Eliza had followed the explanation with lowering brows, but now she burst into one of her great laughs.

"Losh, Sarah, woman! but I'd have a better tale than that! What, you'd never ha' let him give in his notice, and you wi' your tongue in your cheek all the time! ... When did you get yon precious letter o' yours?" she enquired swiftly, switching on to another track.

"Just last minute this morning as we was starting off." Sarah was thoroughly launched now on her wild career. Each detail as she required it rose triumphantly to her lips. "Simon was back in t'stable wi' t'horse when postman come, so I put it away in my pocket and settled to say nowt. I thought it was likely axing for money or summat like that, and Simon had more than enough to bother him as it was. I got May Fleming to read it for me at doctor's," she finished simply, with a supreme touch. "I'm terble bad wi' my eyes, Eliza, if you'll trouble to think on."

Once again Eliza was forced to belief against her will, and then once again she leaped at the only discrepancy in the tale.

"You could ha' tellt Simon easy enough on the road out!" she threw at her in a swift taunt. "There's time for a deal o' telling at your rate o' speed!"

But now, to her vexed surprise, it was Sarah who laughed, and with a society smoothness that would have been hard to beat. It was in matters like these that the dream lifted her into another sphere, puzzling her clumsy antagonist by the finer air she seemed to breathe.

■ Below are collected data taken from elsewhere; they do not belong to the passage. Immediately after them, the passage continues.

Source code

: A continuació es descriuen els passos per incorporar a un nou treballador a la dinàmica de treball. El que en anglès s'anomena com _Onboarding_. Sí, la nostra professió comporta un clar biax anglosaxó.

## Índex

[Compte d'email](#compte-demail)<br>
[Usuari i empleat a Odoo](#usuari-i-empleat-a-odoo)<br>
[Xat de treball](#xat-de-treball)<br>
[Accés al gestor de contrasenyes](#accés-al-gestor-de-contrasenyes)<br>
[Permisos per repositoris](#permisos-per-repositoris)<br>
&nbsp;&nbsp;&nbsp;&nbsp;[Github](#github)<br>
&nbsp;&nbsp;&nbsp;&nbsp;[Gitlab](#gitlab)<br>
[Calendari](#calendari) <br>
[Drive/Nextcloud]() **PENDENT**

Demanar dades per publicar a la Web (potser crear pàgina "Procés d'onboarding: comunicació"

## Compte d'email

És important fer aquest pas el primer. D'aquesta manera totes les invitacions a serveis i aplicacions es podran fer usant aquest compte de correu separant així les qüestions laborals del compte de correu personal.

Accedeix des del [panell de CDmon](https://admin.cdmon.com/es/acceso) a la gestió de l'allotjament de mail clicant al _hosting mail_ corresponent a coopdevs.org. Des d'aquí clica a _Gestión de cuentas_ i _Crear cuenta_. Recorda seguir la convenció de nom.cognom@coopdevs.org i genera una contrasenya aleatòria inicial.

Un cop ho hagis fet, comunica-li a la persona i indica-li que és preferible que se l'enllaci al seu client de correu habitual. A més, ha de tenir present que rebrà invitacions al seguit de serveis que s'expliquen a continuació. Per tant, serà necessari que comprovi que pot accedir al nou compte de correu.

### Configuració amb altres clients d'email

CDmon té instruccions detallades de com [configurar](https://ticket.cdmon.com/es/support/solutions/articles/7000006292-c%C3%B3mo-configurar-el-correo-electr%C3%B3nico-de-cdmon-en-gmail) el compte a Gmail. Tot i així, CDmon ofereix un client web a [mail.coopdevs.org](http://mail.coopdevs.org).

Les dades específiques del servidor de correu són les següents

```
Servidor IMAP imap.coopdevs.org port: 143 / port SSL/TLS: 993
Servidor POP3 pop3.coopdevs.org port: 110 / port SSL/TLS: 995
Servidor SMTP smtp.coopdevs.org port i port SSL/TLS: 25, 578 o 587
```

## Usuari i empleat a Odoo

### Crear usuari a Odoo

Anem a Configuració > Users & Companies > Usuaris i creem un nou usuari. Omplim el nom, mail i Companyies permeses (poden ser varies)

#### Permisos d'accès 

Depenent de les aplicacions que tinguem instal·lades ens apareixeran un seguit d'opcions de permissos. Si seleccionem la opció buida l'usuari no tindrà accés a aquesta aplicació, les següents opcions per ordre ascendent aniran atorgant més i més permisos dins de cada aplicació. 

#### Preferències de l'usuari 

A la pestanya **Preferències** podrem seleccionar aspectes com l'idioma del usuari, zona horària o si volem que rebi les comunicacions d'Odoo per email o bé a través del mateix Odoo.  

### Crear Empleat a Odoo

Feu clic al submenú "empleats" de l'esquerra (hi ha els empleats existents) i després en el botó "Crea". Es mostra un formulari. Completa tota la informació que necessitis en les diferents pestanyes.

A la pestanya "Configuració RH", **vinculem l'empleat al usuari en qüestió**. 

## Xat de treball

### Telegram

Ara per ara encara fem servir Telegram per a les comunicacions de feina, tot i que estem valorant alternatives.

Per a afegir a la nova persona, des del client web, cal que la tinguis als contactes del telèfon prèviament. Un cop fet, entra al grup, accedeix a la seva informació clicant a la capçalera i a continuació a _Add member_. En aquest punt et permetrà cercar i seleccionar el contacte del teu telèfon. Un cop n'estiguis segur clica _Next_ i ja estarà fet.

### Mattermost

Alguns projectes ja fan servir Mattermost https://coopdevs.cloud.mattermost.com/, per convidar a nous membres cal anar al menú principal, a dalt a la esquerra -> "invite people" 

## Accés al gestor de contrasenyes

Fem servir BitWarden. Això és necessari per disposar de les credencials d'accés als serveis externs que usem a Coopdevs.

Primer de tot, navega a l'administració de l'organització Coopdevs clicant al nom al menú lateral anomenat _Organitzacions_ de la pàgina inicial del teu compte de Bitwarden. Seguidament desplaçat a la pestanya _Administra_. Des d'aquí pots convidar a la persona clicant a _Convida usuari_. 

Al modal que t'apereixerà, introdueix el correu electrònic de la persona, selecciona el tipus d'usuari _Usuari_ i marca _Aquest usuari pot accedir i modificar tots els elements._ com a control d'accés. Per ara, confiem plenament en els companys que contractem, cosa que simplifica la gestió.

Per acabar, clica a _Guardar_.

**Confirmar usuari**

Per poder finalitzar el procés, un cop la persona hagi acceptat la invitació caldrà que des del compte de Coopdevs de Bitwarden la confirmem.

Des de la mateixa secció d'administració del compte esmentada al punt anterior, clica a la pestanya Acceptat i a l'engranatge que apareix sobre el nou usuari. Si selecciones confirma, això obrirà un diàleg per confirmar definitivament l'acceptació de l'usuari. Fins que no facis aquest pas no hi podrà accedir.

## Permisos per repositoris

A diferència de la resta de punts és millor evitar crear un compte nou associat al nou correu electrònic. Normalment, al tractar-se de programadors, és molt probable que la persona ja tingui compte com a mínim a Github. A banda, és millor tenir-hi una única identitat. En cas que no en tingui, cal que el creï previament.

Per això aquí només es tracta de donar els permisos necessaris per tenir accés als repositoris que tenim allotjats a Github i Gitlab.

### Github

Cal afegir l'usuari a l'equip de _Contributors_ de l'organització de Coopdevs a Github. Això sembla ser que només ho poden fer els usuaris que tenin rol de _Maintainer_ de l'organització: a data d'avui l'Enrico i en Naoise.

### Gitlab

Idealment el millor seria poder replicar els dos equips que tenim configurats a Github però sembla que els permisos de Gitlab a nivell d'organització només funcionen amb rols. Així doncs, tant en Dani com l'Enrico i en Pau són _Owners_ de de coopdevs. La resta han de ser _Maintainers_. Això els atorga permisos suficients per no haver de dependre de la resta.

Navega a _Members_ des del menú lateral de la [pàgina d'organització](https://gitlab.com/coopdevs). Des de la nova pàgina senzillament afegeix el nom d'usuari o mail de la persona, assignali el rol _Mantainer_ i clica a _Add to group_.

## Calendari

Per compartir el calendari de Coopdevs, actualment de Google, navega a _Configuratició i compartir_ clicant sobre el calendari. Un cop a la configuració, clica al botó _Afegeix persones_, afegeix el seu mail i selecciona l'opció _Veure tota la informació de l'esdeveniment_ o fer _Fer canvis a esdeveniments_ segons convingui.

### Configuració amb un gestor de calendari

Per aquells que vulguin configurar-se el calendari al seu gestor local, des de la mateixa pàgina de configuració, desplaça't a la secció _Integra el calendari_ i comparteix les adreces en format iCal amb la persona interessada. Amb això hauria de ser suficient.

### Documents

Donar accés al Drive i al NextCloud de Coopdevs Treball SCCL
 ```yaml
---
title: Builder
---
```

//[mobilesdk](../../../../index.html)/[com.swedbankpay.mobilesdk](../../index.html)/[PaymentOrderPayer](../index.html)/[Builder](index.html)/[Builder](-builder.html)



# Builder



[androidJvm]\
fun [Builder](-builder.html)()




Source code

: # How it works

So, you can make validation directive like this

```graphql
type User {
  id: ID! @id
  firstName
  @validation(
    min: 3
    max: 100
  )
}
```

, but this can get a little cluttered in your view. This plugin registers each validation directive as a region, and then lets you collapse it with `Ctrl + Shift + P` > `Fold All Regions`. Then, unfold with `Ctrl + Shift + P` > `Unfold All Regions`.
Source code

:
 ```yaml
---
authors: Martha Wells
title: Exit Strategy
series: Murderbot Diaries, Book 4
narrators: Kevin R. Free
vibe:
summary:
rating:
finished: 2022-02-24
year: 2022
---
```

"Eh, now, Eliza!" she said good-humouredly, and with something almost like kindliness in her voice, "whatever-like use is it telling a man owt when he's chock full o' summat else? Simon was fit to crack himself over some joke as he'd heard in Witham, talking a deal o' nonsense and laughing fit to shake the trap! Coming from market's no time any day for telling a man important news, and anyway I'd never ha' got a word in edgeways if I'd tried." She paused a moment, and then continued, aspiring to still greater heights. "I'd another reason an' all for wanting it kept quiet. I knew he'd be sure an' certain to go shouting it out here."

"Ay, and why ever not, I'd like to know!" Eliza gasped, when she was able to speak. "Come to that, you were smart enough shoving it down our throats yourself!"

"Ay, but that was because I lost my temper," Sarah admitted, with a noble simplicity which again struck the other dumb. "If I hadn't ha' lost my temper," she added, "I should ha' said nowt,--nowt!"--a statement so perfectly true in itself that it needed nothing to make it tell. "I never meant you should hear it so sudden-like," she went on gently, the kindness growing in her voice. "It's hard lines our Geordie should ha' done so well for himself, and not your Jim. I never meant to crow over you about it, Eliza,--I didn't, indeed. I never thought o' such a thing!"

Eliza was making a noise like a motor-car trying to start, but Sarah took up her tale before she could reply.